Jack Mogridge
- Jack Mogridge, St.George 1929

Personal information
- Full name: John Richard Ruddell Mogridge
- Born: 28 June 1903 Granville, New South Wales, Australia
- Died: 24 March 1978 (aged 74) South Hurstville, New South Wales, Australia

Playing information
- Position: Second-row
Club
| Years | Team | Pld | T | G | FG | P |
| 1928–29 | St. George Dragons | 13 | 0 | 0 | 0 | 0 |
- Source: Whiticker/Hudson

= Jack Mogridge =

Australian rugby league footballer and administrator

Jack Mogridge (1903–1978) was an Australian rugby league player from the 1920s and later an administrator.

Known as a tough forward, Jack Mogridge came to St.

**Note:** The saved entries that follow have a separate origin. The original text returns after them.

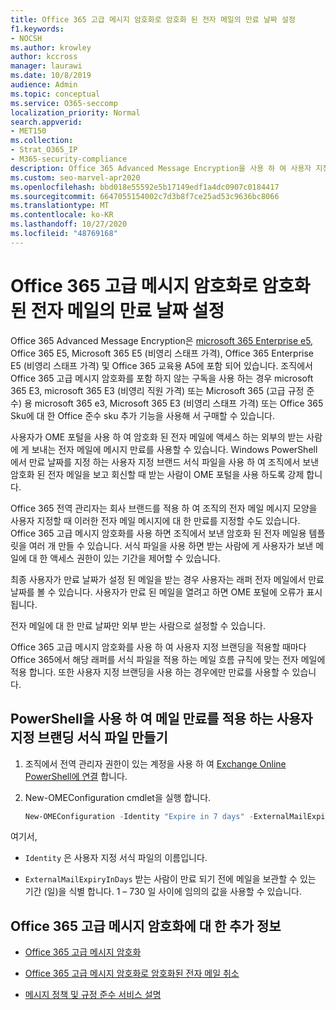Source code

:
 ```yaml
---
title: Office 365 고급 메시지 암호화로 암호화 된 전자 메일의 만료 날짜 설정
f1.keywords:
- NOCSH
ms.author: krowley
author: kccross
manager: laurawi
ms.date: 10/8/2019
audience: Admin
ms.topic: conceptual
ms.service: O365-seccomp
localization_priority: Normal
search.appverid:
- MET150
ms.collection:
- Strat_O365_IP
- M365-security-compliance
description: Office 365 Advanced Message Encryption을 사용 하 여 사용자 지정 브랜드 서식 파일을 통해 전자 메일에 만료 날짜를 설정 하 여 이메일 보안을 확장할 수 있습니다.
ms.custom: seo-marvel-apr2020
ms.openlocfilehash: bbd018e55592e5b17149edf1a4dc0907c0184417
ms.sourcegitcommit: 6647055154002c7d3b8f7ce25ad53c9636bc8066
ms.translationtype: MT
ms.contentlocale: ko-KR
ms.lasthandoff: 10/27/2020
ms.locfileid: "48769168"
---
```

# <a name="set-an-expiration-date-for-email-encrypted-by-office-365-advanced-message-encryption"></a>Office 365 고급 메시지 암호화로 암호화 된 전자 메일의 만료 날짜 설정

Office 365 Advanced Message Encryption은 [microsoft 365 Enterprise e5](https://www.microsoft.com/microsoft-365/enterprise/home), Office 365 E5, Microsoft 365 E5 (비영리 스태프 가격), Office 365 Enterprise E5 (비영리 스태프 가격) 및 Office 365 교육용 A5에 포함 되어 있습니다. 조직에서 Office 365 고급 메시지 암호화를 포함 하지 않는 구독을 사용 하는 경우 microsoft 365 E3, microsoft 365 E3 (비영리 직원 가격) 또는 Microsoft 365 (고급 규정 준수) 용 microsoft 365 e3, Microsoft 365 E3 (비영리 스태프 가격) 또는 Office 365 Sku에 대 한 Office 준수 sku 추가 기능을 사용해 서 구매할 수 있습니다.

사용자가 OME 포털을 사용 하 여 암호화 된 전자 메일에 액세스 하는 외부의 받는 사람에 게 보내는 전자 메일에 메시지 만료를 사용할 수 있습니다. Windows PowerShell에서 만료 날짜를 지정 하는 사용자 지정 브랜드 서식 파일을 사용 하 여 조직에서 보낸 암호화 된 전자 메일을 보고 회신할 때 받는 사람이 OME 포털을 사용 하도록 강제 합니다.

Office 365 전역 관리자는 회사 브랜드를 적용 하 여 조직의 전자 메일 메시지 모양을 사용자 지정할 때 이러한 전자 메일 메시지에 대 한 만료를 지정할 수도 있습니다. Office 365 고급 메시지 암호화를 사용 하면 조직에서 보낸 암호화 된 전자 메일용 템플릿을 여러 개 만들 수 있습니다. 서식 파일을 사용 하면 받는 사람에 게 사용자가 보낸 메일에 대 한 액세스 권한이 있는 기간을 제어할 수 있습니다.

최종 사용자가 만료 날짜가 설정 된 메일을 받는 경우 사용자는 래퍼 전자 메일에서 만료 날짜를 볼 수 있습니다. 사용자가 만료 된 메일을 열려고 하면 OME 포털에 오류가 표시 됩니다.

전자 메일에 대 한 만료 날짜만 외부 받는 사람으로 설정할 수 있습니다.

Office 365 고급 메시지 암호화를 사용 하 여 사용자 지정 브랜딩을 적용할 때마다 Office 365에서 해당 래퍼를 서식 파일을 적용 하는 메일 흐름 규칙에 맞는 전자 메일에 적용 합니다. 또한 사용자 지정 브랜딩을 사용 하는 경우에만 만료를 사용할 수 있습니다.

## <a name="create-a-custom-branding-template-to-force-mail-expiration-by-using-powershell"></a>PowerShell을 사용 하 여 메일 만료를 적용 하는 사용자 지정 브랜딩 서식 파일 만들기

1. 조직에서 전역 관리자 권한이 있는 계정을 사용 하 여 [Exchange Online PowerShell에 연결](https://docs.microsoft.com/powershell/exchange/connect-to-exchange-online-powershell) 합니다.

2. New-OMEConfiguration cmdlet을 실행 합니다.

    ```powershell
    New-OMEConfiguration -Identity "Expire in 7 days" -ExternalMailExpiryInDays 7
    ```

여기서,

- `Identity` 은 사용자 지정 서식 파일의 이름입니다.

- `ExternalMailExpiryInDays` 받는 사람이 만료 되기 전에 메일을 보관할 수 있는 기간 (일)을 식별 합니다. 1 – 730 일 사이에 임의의 값을 사용할 수 있습니다.

## <a name="more-information-about-office-365-advanced-message-encryption"></a>Office 365 고급 메시지 암호화에 대 한 추가 정보

- [Office 365 고급 메시지 암호화](ome-advanced-message-encryption.md)

- [Office 365 고급 메시지 암호화로 암호화된 전자 메일 취소](revoke-ome-encrypted-mail.md)

- [메시지 정책 및 규정 준수 서비스 설명](https://docs.microsoft.com/office365/servicedescriptions/exchange-online-service-description/message-policy-and-compliance)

George Dragons from Warwick, Queensland after being spotted by club stalwart Arthur Justice in Armidale in 1927. He spent two seasons at the Dragons, but suffered a serious broken leg injury in 1929, which finished his career prematurely. Mogridge stayed with the St. George Dragons in an administrative capacity, later becoming club treasurer, a selector and the club delegate to the NSWRFL. In later years, Jack Mogridge was the publican of the Kogarah Hotel, in Kogarah, New South Wales.

Jack Mogridge is also credited in being the co-writer of the old club song "We are the St. George Boys".

After many years of faithful service, Jack Mogridge was awarded life membership of the St. George Dragons in 1948.